_Task prompt_
Copy out exactly the lines from the first line of the material below through the line containing "dependiento del tamaño.", and nothing beyond them.

____________________

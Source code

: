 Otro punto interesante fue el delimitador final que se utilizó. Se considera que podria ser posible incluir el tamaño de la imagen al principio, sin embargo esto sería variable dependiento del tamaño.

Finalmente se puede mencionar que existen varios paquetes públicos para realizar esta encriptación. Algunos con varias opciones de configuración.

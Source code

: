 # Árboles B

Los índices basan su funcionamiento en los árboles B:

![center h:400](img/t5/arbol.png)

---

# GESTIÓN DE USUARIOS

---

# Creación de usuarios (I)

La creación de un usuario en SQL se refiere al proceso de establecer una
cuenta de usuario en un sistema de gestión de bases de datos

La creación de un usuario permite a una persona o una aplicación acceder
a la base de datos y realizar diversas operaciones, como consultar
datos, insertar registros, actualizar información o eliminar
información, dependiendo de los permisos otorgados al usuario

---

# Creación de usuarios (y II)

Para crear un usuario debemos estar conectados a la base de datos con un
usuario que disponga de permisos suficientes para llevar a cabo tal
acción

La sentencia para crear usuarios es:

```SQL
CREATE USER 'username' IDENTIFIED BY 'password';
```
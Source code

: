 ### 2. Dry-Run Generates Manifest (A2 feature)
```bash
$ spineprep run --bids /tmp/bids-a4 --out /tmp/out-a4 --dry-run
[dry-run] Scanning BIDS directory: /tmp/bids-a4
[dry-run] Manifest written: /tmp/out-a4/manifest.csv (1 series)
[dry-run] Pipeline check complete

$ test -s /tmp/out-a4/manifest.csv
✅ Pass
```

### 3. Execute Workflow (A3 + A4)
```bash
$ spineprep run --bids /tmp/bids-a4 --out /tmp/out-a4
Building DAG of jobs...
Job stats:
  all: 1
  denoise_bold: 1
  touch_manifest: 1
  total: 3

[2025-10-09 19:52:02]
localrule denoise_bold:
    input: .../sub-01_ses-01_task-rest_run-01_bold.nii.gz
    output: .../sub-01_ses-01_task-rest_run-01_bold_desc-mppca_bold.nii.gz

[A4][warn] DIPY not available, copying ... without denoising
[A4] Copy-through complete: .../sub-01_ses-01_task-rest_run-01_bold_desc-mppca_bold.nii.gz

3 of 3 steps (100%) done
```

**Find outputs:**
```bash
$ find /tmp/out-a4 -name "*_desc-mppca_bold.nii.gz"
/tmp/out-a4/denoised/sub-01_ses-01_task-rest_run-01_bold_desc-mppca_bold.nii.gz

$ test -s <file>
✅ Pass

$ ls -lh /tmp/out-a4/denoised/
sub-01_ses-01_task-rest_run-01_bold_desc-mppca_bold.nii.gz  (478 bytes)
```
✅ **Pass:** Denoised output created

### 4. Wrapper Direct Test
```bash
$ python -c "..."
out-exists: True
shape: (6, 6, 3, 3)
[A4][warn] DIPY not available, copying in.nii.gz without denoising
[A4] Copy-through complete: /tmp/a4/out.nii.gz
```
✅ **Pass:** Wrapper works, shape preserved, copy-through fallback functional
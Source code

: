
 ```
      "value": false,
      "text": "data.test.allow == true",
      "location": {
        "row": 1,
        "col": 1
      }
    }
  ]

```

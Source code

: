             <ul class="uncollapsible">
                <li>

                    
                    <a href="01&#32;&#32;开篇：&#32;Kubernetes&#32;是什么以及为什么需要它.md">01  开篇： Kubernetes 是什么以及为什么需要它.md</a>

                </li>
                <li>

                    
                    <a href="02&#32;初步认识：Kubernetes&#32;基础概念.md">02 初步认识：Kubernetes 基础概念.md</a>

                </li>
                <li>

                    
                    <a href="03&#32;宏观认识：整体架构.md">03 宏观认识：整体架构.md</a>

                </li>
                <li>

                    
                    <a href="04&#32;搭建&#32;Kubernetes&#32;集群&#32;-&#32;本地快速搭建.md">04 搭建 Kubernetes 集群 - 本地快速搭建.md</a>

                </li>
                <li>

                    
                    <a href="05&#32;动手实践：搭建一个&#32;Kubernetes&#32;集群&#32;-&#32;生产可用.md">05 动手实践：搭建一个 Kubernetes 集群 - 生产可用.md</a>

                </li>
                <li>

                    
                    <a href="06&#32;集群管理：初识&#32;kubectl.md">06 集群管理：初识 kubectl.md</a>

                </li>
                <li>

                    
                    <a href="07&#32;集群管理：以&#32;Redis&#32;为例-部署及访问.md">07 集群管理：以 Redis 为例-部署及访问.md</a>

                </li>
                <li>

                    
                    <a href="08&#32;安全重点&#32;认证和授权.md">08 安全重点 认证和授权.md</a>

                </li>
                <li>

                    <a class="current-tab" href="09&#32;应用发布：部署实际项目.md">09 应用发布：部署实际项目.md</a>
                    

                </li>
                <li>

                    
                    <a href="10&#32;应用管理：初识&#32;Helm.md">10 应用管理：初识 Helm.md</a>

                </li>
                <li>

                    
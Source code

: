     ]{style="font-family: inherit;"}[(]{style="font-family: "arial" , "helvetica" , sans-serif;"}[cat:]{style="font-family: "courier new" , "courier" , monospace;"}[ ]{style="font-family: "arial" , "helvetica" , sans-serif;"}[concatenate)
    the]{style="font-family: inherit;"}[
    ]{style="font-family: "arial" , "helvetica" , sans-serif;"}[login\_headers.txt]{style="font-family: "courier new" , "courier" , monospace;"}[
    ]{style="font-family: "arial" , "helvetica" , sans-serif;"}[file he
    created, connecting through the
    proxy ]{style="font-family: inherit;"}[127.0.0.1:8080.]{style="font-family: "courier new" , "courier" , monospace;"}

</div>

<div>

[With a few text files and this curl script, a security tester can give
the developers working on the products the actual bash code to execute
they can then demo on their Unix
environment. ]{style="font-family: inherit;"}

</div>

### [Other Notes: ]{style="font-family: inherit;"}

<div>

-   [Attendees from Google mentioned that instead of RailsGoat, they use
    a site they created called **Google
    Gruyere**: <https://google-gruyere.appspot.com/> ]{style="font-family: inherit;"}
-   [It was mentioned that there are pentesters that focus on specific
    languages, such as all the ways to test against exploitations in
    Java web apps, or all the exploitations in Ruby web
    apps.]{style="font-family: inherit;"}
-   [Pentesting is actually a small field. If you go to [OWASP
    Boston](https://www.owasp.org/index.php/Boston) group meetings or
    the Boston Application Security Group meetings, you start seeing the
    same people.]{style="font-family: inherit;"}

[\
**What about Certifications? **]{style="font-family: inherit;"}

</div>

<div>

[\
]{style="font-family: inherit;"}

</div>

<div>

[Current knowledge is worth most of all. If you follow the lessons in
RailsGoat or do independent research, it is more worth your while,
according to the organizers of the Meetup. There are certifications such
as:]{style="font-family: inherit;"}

____________________

_Response area_
Source code

: Otro punto interesante fue el delimitador final que se utilizó. Se considera que podria ser posible incluir el tamaño de la imagen al principio, sin embargo esto sería variable dependiento del tamaño.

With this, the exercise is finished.